**Your instructions**
Answer with a number only, stating how many lines of the records hold the word "manager".

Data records
Segment Open

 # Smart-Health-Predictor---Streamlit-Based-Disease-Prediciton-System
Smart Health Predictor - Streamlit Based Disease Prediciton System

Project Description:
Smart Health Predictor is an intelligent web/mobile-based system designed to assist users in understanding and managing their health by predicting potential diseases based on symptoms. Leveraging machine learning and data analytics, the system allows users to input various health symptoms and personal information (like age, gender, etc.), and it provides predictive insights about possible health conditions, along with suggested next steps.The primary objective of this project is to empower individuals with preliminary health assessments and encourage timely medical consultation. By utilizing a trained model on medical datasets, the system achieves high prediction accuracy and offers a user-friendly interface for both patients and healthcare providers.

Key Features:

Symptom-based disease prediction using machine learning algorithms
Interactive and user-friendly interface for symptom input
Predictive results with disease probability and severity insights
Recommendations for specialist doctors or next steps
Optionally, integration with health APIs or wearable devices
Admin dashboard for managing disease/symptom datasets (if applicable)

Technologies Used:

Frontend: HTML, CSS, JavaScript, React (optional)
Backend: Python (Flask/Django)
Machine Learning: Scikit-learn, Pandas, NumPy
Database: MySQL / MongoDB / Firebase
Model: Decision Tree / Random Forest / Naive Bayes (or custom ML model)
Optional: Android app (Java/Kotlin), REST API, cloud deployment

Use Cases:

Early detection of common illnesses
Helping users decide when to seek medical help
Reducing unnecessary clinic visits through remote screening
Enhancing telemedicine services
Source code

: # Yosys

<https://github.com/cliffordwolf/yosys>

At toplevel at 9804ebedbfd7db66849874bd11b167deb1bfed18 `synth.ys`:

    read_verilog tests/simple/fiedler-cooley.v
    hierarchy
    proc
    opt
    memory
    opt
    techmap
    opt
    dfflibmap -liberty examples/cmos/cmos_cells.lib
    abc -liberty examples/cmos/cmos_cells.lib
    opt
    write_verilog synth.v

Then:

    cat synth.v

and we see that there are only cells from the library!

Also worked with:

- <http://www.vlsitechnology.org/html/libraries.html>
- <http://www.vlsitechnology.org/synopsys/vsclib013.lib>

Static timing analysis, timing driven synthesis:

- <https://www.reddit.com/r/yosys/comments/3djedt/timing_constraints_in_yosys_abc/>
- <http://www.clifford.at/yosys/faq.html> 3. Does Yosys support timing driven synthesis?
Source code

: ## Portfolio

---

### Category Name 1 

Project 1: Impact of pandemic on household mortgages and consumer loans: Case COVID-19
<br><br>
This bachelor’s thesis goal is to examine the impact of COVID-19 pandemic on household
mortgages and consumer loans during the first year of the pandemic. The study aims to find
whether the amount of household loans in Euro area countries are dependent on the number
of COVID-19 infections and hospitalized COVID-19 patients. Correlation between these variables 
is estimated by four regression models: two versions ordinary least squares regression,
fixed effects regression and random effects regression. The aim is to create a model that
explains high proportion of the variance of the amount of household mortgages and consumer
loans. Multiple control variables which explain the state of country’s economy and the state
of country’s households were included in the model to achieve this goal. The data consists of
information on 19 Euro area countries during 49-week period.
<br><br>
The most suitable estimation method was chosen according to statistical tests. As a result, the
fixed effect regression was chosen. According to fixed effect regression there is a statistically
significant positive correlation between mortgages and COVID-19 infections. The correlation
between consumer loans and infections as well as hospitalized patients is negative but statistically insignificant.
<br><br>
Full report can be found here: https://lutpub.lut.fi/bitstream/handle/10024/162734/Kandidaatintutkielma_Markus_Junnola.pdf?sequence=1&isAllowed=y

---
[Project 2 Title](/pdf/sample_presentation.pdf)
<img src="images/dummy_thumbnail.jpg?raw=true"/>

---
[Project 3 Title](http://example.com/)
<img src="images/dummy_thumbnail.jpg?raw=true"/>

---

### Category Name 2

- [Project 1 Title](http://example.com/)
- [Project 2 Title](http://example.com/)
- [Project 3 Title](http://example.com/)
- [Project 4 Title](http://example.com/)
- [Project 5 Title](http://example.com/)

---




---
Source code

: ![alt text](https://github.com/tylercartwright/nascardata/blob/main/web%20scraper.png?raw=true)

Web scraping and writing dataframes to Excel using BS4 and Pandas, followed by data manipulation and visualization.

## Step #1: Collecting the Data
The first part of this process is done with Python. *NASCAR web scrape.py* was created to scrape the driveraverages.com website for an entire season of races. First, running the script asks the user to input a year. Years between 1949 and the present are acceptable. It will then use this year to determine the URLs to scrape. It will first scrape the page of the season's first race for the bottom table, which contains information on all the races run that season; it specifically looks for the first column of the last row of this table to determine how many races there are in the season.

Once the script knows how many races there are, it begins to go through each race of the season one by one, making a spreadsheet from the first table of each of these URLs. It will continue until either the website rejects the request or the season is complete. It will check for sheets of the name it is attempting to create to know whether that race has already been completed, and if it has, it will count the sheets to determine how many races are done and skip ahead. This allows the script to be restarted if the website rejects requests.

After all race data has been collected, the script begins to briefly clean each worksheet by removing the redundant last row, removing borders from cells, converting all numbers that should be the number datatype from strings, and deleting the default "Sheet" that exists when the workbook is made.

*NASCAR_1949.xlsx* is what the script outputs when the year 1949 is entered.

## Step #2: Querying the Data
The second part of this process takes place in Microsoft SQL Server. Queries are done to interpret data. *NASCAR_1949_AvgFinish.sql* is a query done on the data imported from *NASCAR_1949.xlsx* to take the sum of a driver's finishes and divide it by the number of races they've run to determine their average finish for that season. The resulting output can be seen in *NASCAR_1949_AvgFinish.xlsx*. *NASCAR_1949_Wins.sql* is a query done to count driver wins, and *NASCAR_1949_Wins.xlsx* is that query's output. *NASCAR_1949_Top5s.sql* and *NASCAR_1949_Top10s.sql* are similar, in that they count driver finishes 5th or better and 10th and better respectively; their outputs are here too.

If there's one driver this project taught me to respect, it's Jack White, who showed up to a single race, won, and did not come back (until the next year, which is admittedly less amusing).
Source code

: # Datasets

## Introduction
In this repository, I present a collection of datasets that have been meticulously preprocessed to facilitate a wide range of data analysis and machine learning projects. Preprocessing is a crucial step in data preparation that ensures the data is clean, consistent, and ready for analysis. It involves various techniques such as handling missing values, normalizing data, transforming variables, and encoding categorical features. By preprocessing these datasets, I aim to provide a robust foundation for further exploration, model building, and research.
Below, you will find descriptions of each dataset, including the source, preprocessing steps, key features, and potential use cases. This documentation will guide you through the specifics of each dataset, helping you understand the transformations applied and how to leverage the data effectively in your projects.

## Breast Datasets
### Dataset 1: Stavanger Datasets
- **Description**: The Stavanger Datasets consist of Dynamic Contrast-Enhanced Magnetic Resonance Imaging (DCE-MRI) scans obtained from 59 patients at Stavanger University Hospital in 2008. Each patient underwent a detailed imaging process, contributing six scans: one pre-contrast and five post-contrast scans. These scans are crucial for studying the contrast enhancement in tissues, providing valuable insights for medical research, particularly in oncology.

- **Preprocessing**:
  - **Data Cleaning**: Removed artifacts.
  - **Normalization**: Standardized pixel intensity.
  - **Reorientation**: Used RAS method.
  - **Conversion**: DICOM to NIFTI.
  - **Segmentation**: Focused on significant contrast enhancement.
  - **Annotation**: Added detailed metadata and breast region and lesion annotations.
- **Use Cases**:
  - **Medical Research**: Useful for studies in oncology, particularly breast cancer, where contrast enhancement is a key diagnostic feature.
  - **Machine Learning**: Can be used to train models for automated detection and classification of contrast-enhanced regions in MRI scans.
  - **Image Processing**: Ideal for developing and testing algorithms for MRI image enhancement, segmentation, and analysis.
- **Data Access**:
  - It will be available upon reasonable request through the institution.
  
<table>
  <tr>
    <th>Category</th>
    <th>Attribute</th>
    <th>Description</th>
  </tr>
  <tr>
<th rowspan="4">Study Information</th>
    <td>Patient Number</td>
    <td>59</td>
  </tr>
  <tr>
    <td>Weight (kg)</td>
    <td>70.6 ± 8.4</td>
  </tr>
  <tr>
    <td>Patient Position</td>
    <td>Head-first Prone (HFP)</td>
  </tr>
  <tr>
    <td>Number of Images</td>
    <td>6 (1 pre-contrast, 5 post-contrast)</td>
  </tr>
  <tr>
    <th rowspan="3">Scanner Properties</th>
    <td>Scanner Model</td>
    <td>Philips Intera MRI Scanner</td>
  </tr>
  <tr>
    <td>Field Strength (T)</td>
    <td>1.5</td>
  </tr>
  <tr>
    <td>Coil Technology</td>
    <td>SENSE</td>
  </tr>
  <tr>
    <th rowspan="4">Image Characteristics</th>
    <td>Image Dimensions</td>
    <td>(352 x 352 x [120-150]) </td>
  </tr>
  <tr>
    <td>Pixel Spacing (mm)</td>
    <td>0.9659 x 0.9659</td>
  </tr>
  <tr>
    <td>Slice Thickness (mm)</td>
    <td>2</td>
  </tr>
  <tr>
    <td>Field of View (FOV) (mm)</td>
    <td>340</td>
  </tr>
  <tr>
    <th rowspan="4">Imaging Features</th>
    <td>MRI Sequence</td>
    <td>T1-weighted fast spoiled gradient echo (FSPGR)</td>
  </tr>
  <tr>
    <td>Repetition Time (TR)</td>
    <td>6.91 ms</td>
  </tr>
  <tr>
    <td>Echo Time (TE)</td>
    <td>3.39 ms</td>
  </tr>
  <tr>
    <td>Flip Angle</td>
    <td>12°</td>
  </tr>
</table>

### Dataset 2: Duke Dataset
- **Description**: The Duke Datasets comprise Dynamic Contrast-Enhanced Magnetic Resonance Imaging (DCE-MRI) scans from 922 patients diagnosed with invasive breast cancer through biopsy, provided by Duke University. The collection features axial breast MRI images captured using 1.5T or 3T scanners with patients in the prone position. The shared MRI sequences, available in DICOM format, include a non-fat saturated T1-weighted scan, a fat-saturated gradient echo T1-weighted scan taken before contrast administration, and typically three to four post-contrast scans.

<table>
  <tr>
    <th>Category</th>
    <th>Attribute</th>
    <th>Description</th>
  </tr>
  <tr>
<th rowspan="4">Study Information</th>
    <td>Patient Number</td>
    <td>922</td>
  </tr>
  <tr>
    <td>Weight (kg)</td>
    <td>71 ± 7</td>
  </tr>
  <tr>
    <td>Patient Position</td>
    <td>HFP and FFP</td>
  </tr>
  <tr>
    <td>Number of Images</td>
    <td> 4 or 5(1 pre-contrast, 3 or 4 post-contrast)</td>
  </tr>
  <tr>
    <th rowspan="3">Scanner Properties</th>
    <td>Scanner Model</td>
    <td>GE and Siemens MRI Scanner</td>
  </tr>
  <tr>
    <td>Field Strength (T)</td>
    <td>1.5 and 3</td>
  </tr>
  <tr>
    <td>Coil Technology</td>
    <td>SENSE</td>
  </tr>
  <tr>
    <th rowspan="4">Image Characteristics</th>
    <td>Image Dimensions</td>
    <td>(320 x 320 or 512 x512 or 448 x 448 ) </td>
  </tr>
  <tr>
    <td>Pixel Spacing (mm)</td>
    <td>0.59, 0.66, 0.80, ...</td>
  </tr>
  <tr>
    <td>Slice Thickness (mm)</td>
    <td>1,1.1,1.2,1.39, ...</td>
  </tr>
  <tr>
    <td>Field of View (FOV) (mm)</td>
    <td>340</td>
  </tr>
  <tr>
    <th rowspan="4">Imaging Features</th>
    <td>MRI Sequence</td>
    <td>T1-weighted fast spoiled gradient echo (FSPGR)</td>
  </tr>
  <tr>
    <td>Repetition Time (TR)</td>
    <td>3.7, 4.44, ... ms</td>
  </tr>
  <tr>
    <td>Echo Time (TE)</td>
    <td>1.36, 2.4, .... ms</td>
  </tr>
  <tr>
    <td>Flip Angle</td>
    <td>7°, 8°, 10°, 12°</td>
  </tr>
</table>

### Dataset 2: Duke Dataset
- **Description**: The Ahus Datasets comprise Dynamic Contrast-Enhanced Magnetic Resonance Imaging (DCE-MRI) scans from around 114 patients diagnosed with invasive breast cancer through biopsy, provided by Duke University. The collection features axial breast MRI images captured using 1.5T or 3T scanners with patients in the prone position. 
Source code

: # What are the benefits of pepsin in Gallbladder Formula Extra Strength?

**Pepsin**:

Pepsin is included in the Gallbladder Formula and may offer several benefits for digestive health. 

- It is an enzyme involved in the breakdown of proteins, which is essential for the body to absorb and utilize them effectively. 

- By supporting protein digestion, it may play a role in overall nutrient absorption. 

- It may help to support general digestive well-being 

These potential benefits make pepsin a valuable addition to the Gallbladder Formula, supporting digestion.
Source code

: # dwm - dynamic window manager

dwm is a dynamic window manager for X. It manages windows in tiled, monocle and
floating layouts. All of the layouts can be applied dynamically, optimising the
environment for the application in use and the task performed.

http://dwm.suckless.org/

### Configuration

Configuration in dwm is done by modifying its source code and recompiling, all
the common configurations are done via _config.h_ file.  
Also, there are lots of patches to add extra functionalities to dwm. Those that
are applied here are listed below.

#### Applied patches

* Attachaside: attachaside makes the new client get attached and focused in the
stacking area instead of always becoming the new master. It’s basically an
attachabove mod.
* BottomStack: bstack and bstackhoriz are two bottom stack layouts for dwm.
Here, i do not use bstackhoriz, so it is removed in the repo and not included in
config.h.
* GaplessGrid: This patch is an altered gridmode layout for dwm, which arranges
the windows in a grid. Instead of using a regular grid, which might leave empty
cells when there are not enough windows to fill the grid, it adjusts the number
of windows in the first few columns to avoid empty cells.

Segment Closed

**Exercise result**
2